* _WHAT IS EXPECTED_:
Nothing but the lines below between the line holding "### Can I have" and the line holding "- [x] It'd be", inclusive, should appear in the answer, each set down exactly.

[Recorded data]
◆ ◆ ◆ ◆ ◆ ◆ ◆
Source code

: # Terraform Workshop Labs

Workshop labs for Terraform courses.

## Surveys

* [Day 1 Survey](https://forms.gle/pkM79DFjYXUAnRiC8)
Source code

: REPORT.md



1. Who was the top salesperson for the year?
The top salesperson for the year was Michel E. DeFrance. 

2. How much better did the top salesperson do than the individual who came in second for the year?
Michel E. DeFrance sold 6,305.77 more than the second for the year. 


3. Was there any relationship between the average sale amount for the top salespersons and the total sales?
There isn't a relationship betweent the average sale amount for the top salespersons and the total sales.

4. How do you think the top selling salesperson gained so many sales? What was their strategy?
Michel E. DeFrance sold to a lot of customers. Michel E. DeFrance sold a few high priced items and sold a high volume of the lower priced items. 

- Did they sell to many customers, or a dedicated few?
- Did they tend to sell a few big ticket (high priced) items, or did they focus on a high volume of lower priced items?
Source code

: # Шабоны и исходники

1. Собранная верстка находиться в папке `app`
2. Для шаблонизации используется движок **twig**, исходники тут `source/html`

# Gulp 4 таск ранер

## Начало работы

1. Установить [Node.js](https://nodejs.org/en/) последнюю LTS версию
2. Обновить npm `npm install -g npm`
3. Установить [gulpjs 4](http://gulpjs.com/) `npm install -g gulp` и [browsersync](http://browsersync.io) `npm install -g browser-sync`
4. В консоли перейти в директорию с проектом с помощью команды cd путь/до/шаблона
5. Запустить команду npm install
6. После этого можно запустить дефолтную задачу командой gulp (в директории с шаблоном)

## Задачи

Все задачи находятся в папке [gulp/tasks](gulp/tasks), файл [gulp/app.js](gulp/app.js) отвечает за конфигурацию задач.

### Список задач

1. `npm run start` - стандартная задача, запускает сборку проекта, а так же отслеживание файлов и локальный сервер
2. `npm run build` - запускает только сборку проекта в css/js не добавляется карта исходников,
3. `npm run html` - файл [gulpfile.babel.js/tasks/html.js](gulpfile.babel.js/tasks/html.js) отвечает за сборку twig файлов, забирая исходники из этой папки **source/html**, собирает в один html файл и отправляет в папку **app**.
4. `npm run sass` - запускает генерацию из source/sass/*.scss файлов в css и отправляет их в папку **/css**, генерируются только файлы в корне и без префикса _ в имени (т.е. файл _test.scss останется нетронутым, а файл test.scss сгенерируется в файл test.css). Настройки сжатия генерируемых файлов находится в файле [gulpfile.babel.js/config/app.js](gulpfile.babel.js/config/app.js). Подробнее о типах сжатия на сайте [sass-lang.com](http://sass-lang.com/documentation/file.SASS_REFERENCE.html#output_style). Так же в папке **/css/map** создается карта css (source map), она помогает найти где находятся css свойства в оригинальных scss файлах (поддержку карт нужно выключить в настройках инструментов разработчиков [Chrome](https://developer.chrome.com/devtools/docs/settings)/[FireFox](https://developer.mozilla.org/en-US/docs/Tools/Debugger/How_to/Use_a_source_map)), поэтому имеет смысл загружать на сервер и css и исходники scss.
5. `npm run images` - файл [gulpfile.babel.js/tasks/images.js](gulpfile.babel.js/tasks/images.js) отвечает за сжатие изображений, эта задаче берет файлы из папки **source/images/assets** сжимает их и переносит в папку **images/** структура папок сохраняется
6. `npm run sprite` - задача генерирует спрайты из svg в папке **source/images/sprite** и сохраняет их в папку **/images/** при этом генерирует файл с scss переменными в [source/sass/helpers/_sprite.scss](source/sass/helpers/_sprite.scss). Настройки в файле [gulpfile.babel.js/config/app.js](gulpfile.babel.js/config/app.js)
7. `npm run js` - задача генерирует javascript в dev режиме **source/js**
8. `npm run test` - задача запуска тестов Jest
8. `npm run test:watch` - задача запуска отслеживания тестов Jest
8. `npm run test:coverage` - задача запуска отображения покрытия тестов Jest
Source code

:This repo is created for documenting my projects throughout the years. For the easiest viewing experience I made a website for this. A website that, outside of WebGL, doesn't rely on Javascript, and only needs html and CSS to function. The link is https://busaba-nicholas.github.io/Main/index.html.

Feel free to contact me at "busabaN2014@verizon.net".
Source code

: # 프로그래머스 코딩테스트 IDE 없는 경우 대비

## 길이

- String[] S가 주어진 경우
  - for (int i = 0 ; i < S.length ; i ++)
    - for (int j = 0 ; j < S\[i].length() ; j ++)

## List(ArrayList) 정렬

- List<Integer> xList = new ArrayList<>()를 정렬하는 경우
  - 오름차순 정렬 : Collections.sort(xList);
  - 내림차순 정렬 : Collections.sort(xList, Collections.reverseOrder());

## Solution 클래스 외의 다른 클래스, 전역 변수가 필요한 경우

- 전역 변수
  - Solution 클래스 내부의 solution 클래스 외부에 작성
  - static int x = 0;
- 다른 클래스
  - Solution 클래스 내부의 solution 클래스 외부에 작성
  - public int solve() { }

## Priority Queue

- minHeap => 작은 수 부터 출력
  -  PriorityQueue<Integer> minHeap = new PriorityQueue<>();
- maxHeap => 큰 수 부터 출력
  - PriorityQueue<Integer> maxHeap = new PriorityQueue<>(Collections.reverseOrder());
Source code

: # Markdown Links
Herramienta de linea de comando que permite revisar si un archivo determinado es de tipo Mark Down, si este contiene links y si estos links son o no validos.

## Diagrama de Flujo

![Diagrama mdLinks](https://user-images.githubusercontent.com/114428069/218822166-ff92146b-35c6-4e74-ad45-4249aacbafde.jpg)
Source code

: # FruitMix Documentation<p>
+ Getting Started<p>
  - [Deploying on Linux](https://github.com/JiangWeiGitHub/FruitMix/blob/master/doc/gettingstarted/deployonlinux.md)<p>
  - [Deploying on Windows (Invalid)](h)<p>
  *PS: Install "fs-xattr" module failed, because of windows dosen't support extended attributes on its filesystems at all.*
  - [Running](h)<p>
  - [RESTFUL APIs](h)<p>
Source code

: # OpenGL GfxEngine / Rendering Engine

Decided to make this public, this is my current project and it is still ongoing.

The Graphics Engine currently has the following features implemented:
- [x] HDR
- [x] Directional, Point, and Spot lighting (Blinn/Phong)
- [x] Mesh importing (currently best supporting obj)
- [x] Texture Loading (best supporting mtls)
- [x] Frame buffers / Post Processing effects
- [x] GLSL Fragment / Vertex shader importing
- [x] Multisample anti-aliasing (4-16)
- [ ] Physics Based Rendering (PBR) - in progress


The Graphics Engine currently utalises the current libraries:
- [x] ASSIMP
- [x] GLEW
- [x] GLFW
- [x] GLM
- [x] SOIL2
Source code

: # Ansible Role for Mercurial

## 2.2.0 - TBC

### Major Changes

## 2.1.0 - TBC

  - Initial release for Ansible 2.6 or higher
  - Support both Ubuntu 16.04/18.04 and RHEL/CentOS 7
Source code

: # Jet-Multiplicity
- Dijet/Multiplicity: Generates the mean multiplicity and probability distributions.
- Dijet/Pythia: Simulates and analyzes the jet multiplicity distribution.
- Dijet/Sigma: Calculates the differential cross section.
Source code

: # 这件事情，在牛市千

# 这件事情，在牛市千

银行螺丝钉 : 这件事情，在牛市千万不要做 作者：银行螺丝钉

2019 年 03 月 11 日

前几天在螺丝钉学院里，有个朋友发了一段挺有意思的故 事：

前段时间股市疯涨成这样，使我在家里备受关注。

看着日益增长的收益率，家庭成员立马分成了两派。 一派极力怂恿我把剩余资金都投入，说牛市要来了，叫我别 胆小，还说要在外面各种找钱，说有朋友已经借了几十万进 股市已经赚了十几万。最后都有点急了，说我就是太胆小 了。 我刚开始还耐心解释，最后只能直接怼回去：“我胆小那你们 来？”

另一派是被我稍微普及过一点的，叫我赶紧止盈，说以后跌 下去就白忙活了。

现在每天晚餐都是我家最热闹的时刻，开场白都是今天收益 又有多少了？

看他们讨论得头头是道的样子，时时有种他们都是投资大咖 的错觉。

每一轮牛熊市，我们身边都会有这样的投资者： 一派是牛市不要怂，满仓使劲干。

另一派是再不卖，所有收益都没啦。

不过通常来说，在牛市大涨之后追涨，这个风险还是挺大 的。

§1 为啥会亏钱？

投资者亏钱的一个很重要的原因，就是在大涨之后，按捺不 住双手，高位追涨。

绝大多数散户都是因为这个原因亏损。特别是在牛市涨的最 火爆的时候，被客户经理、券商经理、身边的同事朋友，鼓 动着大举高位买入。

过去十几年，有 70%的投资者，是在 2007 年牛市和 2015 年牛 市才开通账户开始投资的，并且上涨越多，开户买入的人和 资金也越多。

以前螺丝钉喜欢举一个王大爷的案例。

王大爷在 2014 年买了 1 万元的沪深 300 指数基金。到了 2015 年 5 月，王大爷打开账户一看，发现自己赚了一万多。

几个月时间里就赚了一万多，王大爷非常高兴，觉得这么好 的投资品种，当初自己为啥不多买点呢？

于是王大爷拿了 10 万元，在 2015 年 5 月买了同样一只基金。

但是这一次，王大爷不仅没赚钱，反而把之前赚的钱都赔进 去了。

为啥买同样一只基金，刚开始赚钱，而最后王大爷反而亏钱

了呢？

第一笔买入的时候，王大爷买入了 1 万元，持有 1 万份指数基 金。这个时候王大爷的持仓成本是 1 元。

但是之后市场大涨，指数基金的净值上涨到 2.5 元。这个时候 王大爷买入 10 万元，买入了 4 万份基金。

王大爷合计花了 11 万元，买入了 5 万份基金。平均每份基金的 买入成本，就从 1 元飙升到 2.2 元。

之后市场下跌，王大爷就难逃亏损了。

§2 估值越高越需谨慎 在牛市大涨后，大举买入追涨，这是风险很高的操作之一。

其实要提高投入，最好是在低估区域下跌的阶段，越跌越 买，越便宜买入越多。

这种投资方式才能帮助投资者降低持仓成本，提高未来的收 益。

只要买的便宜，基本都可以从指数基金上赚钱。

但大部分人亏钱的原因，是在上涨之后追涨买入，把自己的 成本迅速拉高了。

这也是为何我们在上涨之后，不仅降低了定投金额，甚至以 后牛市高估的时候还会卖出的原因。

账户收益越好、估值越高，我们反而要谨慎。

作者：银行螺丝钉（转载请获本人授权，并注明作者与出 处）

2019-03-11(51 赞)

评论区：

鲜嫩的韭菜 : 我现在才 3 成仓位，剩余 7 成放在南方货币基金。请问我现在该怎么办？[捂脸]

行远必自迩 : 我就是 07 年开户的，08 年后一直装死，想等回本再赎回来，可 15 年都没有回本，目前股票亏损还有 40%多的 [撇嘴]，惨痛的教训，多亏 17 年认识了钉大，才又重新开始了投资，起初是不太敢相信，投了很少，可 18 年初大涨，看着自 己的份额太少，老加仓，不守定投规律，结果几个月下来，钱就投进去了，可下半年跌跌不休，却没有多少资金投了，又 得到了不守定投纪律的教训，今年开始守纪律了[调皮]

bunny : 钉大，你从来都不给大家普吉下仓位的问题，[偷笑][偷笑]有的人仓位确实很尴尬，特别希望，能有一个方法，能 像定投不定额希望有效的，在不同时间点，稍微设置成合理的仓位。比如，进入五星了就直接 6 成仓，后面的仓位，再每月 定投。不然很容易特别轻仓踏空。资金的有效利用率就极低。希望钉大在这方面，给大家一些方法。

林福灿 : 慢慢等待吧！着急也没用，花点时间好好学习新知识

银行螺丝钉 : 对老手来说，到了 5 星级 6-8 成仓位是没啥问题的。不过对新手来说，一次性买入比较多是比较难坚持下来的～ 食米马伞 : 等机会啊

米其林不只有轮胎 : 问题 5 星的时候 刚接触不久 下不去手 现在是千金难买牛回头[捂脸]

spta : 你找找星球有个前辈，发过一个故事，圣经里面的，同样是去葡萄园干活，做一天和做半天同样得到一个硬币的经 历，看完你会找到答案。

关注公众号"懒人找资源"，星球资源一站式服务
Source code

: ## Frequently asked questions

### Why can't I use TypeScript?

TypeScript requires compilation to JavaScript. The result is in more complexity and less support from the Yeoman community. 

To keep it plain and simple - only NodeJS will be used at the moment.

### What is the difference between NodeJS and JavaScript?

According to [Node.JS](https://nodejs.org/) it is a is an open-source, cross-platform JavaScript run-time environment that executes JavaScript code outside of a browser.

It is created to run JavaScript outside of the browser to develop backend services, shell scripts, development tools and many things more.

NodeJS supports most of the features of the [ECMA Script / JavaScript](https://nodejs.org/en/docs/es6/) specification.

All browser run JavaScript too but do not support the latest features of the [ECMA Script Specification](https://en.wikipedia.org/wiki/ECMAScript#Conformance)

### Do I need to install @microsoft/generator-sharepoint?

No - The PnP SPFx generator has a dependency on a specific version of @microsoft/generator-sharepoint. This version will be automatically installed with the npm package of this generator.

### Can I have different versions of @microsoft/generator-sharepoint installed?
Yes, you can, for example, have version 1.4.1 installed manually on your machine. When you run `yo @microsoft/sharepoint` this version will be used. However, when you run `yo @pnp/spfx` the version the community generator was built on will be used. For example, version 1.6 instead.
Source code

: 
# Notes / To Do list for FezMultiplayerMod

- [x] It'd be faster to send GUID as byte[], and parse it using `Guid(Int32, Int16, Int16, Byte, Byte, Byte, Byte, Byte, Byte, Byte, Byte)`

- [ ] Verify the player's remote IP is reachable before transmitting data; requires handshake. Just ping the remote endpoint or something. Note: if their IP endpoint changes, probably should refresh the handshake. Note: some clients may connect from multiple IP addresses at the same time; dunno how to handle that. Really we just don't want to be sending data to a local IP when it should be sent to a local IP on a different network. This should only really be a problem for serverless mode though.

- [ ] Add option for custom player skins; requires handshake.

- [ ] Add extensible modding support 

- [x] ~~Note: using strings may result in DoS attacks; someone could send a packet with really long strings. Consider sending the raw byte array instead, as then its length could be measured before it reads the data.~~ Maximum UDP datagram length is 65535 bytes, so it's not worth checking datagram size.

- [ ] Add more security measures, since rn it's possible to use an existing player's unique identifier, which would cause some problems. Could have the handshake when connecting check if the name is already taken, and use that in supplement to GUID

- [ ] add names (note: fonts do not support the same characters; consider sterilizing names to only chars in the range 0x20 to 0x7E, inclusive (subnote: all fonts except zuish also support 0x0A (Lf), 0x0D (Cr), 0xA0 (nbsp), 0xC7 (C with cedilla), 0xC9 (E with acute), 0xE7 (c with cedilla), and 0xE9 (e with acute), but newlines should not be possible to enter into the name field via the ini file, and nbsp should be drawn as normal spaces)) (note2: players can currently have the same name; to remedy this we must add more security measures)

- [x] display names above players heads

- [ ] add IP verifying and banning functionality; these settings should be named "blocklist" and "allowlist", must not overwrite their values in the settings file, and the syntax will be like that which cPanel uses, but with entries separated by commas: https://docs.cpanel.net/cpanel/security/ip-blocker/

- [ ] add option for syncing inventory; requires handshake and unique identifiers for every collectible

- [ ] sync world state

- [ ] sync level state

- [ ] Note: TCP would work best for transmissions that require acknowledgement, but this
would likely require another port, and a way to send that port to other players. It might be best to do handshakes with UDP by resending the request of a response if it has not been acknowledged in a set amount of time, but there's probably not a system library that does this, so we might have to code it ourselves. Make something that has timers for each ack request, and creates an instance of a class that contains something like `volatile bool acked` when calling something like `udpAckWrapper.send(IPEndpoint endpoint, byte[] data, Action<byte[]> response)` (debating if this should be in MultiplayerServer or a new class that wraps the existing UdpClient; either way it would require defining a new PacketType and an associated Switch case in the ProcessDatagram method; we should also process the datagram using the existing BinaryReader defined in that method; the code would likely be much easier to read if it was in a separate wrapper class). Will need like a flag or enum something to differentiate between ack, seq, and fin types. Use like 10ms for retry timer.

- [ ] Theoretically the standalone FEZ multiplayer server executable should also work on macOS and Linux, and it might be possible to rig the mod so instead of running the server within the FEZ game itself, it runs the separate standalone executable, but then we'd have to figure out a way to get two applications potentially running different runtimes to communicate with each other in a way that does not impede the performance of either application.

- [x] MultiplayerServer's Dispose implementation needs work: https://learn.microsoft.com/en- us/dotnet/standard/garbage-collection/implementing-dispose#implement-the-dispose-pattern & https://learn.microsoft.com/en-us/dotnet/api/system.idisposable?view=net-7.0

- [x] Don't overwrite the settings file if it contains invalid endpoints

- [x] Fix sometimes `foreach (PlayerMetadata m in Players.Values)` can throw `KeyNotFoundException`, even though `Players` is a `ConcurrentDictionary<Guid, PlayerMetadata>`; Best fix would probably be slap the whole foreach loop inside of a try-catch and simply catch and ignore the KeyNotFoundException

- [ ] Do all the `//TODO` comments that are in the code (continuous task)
◆ ◆ ◆ ◆ ◆ ◆ ◆
* _RESPONSE AREA_:
### Can I have different versions of @microsoft/generator-sharepoint installed?
Yes, you can, for example, have version 1.4.1 installed manually on your machine. When you run `yo @microsoft/sharepoint` this version will be used. However, when you run `yo @pnp/spfx` the version the community generator was built on will be used. For example, version 1.6 instead.
Source code

: 
# Notes / To Do list for FezMultiplayerMod

- [x] It'd be faster to send GUID as byte[], and parse it using `Guid(Int32, Int16, Int16, Byte, Byte, Byte, Byte, Byte, Byte, Byte, Byte)`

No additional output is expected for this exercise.